Proposed model for AnxA2 function in HPV16 infection. (A) HSPG- and EGF (also heparin-binding EGF- or amphiregulin)-decorated HPV16 binds EGFR and activates MAPK and PI3K signaling cascades (17, 69). (B, C) Src protein kinase is subsequently activated, which in turn phosphorylates AnxA2 at Tyr23. (D) Association of AnxA2 with p11 and Tyr23 phosphorylation induces the translocation of AnxA2 to the extracellular leaflet of plasma membrane (31) (shown as a bent arrow as the translocation mechanism is not entirely clear). (E) Phosphorylated A2t adopts a conformation wherein the membrane interaction is independent of Ca²⁺. (F) HPV16 recognizes AnxA2 and binds to it in a Ca²⁺-dependent manner.
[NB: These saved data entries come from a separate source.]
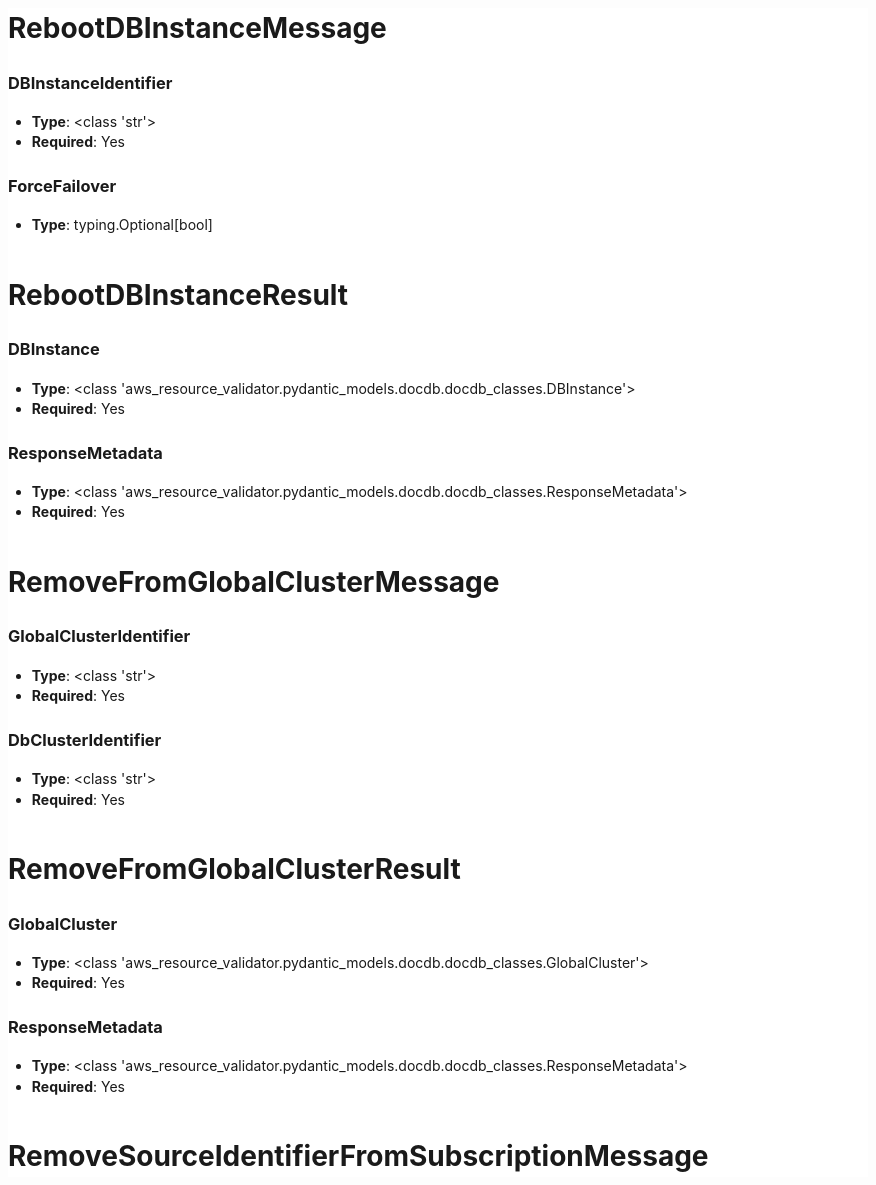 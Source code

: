 
# RebootDBInstanceMessage

### DBInstanceIdentifier
- **Type**: <class 'str'>
- **Required**: Yes

### ForceFailover
- **Type**: typing.Optional[bool]


# RebootDBInstanceResult

### DBInstance
- **Type**: <class 'aws_resource_validator.pydantic_models.docdb.docdb_classes.DBInstance'>
- **Required**: Yes

### ResponseMetadata
- **Type**: <class 'aws_resource_validator.pydantic_models.docdb.docdb_classes.ResponseMetadata'>
- **Required**: Yes


# RemoveFromGlobalClusterMessage

### GlobalClusterIdentifier
- **Type**: <class 'str'>
- **Required**: Yes

### DbClusterIdentifier
- **Type**: <class 'str'>
- **Required**: Yes


# RemoveFromGlobalClusterResult

### GlobalCluster
- **Type**: <class 'aws_resource_validator.pydantic_models.docdb.docdb_classes.GlobalCluster'>
- **Required**: Yes

### ResponseMetadata
- **Type**: <class 'aws_resource_validator.pydantic_models.docdb.docdb_classes.ResponseMetadata'>
- **Required**: Yes


# RemoveSourceIdentifierFromSubscriptionMessage
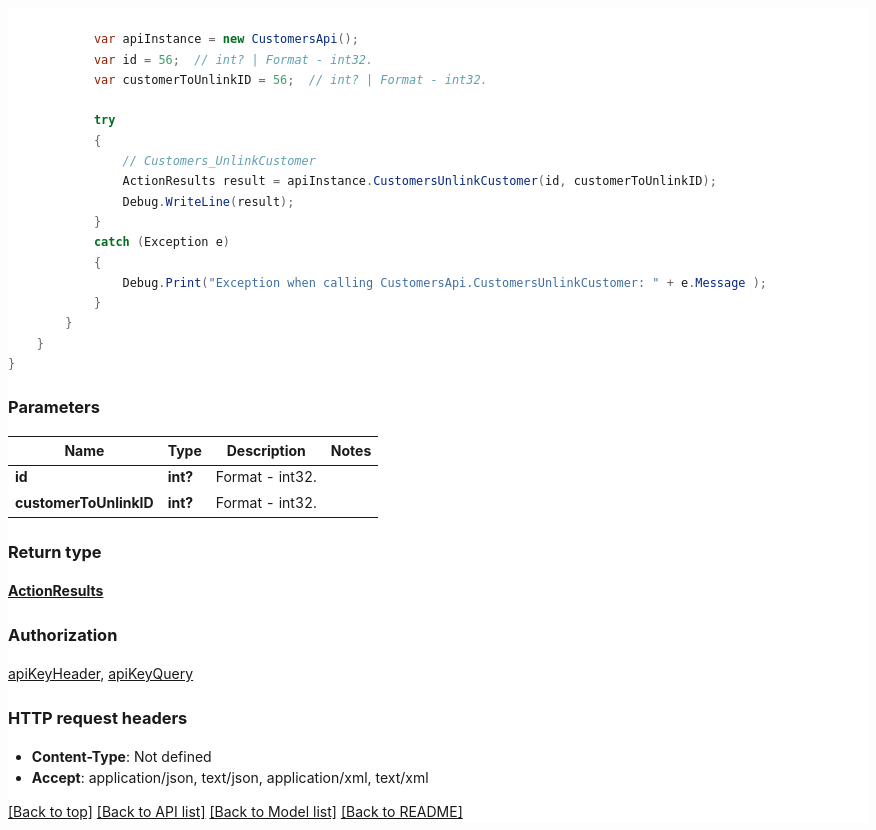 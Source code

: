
 ```csharp

            var apiInstance = new CustomersApi();
            var id = 56;  // int? | Format - int32.
            var customerToUnlinkID = 56;  // int? | Format - int32.

            try
            {
                // Customers_UnlinkCustomer
                ActionResults result = apiInstance.CustomersUnlinkCustomer(id, customerToUnlinkID);
                Debug.WriteLine(result);
            }
            catch (Exception e)
            {
                Debug.Print("Exception when calling CustomersApi.CustomersUnlinkCustomer: " + e.Message );
            }
        }
    }
}
```

### Parameters

Name | Type | Description  | Notes
------------- | ------------- | ------------- | -------------
 **id** | **int?**| Format - int32. | 
 **customerToUnlinkID** | **int?**| Format - int32. | 

### Return type

[**ActionResults**](ActionResults.md)

### Authorization

[apiKeyHeader](../README.md#apiKeyHeader), [apiKeyQuery](../README.md#apiKeyQuery)

### HTTP request headers

 - **Content-Type**: Not defined
 - **Accept**: application/json, text/json, application/xml, text/xml

[[Back to top]](#) [[Back to API list]](../README.md#documentation-for-api-endpoints) [[Back to Model list]](../README.md#documentation-for-models) [[Back to README]](../README.md)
This interaction may be directed, in part, through virus-associated HSPGs, as the common heparin-binding site is situated at the convex face of AnxA2's domain IV (74). AnxA2 associates with cholesterol-containing lipid rafts to regulate endocytic pit formation and initiate endocytosis of AnxA2-bound ligands in an EGFR-dependent or independent mode (94).